Aktive Sterbehilfe - die Tötung auf Verlangen - ist in den meisten Ländern verboten. Innerhalb der Europäischen Union ist sie nur in den Niederlanden, Luxemburg und Belgien ausdrücklich erlaubt. Einige Regelungen im Überblick:
BELGIEN gilt in dieser Frage als Pionier, das 2002 vom Parlament verabschiedete Sterbehilfe-Gesetz als besonders liberal. Es erlaubt unheilbar kranken Patienten die Tötung auf Verlangen, sofern Ärzte ihnen unerträgliche Leiden bescheinigen. Die regierenden Sozialisten wollen das Recht auf Sterbehilfe zudem auf Demenzkranke ausweiten.
In der SCHWEIZ ist Sterbehilfe zwar weithin gesellschaftlich akzeptiert, eine aktive Unterstützung - wie etwa Tötung auf Verlangen - ist aber auch dort streng verboten. Die Gesetze erlauben allerdings eine Freitodbegleitung, bei der sterbenskranken Menschen auf Wunsch tödliche Mittel zur Verfügung gestellt und sie über deren Verwendung beraten werden. Bei der Einnahme dürfen Sterbebegleiter sowie Angehörige und Freunde zugegen sein. Die Sterbehilfe-Organisation Exit akzeptiert allein Antragsteller, die ihren festen Wohnsitz in der Schweiz haben. Offen für Sterbewillige aus aller Welt ist die Schweizer Organisation Dignitas.
Auch in den USA ist aktive Sterbehilfe generell verboten, der Freitod mit ärztlicher Hilfe aber in einigen Bundesstaaten erlaubt. Oregon ermöglichte 1994 nach einer Volksabstimmung als erster US-Staat die ärztliche Sterbehilfe für unheilbar Kranke. 1997 wurde das Gesetz in einer zweiten Abstimmung erneut angenommen. Zwei Ärzte müssen bescheinigen, dass der Kranke voraussichtlich nur noch weniger als sechs Monate zu leben hat.

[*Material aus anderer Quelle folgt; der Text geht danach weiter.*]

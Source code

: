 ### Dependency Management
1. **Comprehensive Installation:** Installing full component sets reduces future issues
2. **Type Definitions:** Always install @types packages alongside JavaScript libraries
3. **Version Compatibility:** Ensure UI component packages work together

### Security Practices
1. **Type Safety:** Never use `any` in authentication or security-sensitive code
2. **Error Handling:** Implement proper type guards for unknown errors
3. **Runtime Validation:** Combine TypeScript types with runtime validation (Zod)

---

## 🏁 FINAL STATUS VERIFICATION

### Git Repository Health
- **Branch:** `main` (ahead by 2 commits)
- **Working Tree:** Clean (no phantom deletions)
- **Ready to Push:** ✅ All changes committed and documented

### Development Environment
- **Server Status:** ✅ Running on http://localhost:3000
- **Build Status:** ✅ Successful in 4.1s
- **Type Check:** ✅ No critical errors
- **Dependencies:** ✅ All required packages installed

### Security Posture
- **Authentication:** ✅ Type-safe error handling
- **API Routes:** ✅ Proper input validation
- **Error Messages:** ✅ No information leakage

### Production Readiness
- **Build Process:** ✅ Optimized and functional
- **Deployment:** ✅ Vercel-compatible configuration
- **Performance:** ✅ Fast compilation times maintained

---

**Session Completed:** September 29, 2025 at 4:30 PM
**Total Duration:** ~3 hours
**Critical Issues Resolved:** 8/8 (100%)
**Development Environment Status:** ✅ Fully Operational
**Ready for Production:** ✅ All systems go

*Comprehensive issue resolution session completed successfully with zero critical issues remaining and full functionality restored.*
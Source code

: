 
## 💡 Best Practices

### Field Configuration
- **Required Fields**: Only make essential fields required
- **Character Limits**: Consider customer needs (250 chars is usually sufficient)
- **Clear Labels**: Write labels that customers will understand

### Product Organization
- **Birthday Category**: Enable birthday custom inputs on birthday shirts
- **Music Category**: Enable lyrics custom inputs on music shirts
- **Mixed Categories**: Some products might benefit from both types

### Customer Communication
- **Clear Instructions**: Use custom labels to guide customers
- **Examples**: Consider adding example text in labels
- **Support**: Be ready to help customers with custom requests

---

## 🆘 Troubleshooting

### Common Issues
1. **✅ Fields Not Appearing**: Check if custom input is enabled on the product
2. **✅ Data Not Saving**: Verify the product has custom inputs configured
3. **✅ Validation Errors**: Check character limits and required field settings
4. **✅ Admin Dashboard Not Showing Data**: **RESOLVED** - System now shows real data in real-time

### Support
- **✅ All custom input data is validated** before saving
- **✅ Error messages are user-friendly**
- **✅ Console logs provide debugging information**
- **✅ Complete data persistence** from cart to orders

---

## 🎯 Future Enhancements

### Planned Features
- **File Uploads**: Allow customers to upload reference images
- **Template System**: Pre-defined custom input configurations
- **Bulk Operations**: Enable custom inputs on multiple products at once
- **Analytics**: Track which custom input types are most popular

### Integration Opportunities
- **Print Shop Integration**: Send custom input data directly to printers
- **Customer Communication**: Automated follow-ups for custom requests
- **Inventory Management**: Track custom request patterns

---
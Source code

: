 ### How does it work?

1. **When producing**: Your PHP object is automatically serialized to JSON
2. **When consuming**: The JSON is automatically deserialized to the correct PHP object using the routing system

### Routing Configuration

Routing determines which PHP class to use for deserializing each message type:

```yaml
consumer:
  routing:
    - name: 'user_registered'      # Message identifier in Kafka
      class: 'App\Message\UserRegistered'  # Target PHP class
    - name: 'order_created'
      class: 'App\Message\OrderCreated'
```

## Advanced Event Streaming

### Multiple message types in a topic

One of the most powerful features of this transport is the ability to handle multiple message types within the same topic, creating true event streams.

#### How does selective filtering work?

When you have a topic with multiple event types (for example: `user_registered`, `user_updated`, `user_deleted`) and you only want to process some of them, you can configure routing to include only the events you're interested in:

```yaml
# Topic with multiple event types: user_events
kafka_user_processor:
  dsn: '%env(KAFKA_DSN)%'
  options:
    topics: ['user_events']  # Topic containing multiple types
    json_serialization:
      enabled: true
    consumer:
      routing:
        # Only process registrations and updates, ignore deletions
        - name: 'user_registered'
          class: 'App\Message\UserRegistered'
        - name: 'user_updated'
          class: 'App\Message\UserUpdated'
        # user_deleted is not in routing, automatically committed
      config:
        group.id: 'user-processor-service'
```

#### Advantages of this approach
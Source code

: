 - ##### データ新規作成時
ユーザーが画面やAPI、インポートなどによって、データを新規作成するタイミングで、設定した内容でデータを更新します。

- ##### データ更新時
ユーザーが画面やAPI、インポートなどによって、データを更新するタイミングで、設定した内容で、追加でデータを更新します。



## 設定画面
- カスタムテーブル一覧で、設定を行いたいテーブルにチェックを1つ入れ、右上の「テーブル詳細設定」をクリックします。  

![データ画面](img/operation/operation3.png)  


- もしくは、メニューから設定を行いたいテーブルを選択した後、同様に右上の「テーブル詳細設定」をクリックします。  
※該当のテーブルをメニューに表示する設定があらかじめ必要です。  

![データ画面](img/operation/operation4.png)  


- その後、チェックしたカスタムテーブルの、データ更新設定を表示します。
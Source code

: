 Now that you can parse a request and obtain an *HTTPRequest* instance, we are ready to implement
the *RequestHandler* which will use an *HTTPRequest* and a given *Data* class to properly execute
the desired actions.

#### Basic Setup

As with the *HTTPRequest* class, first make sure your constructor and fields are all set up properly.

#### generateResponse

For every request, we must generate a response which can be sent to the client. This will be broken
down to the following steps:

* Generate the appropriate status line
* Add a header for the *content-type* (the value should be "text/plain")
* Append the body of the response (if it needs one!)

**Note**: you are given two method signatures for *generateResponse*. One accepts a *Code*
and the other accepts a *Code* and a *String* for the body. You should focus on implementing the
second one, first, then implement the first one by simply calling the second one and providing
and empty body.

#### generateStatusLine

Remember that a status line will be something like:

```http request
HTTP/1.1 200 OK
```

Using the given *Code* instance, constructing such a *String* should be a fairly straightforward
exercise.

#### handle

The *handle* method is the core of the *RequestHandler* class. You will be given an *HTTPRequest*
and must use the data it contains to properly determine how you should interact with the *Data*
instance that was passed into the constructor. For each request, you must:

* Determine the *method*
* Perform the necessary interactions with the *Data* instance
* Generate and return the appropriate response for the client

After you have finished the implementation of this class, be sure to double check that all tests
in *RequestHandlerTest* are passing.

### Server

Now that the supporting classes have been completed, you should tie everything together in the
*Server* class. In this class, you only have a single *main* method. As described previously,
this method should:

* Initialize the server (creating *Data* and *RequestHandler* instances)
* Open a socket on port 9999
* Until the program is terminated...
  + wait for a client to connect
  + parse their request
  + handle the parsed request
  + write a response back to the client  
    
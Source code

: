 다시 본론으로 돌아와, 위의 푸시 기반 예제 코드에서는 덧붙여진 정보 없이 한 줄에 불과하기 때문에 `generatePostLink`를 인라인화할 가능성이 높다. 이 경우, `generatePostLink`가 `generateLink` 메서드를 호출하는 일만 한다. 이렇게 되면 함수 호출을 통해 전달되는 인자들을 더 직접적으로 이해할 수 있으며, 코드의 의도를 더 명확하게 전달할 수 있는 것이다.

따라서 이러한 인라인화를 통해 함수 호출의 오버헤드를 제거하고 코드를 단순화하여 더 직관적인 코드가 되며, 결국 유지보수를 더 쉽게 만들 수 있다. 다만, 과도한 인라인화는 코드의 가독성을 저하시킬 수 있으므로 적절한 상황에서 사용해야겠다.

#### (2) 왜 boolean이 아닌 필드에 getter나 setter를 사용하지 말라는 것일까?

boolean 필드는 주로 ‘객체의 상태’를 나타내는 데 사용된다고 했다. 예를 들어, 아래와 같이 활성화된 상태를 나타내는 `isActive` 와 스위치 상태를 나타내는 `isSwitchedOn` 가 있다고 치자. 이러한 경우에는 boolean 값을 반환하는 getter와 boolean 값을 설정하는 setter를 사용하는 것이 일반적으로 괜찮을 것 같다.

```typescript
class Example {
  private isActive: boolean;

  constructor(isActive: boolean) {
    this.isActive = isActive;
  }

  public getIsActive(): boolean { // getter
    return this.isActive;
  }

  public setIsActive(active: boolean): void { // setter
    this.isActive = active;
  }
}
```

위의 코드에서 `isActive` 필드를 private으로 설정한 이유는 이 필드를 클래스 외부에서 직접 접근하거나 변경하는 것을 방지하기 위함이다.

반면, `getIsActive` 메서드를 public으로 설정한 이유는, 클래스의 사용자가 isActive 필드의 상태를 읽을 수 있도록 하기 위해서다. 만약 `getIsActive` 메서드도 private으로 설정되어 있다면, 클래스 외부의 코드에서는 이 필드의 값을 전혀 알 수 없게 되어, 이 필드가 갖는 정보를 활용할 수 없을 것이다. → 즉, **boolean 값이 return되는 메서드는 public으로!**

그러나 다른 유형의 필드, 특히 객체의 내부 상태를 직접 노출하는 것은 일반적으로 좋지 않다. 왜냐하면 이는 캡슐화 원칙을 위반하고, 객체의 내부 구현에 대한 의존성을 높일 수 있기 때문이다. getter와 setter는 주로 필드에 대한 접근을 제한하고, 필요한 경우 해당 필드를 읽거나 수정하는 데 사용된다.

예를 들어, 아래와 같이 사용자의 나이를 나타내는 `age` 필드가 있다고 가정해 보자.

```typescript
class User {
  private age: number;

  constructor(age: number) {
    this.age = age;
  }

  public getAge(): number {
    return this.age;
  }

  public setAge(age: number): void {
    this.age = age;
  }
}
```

Der Betroffene muss volljährig sein und seinen Sterbewunsch mehrfach mündlich wie schriftlich äußern. 2006 wies das Oberste Gericht einen Vorstoß der US-Regierung zur Abschaffung des "Death with Dignity Act" zurück.
In ÖSTERREICH hat die Regierung in ihrem Arbeitsprogramm eine Enquete-Kommission über die Frage eines in der Verfassung festgeschriebenen Verbots der Sterbehilfe angekündigt, einen konkreten Fahrplan dafür gibt es allerdings noch nicht.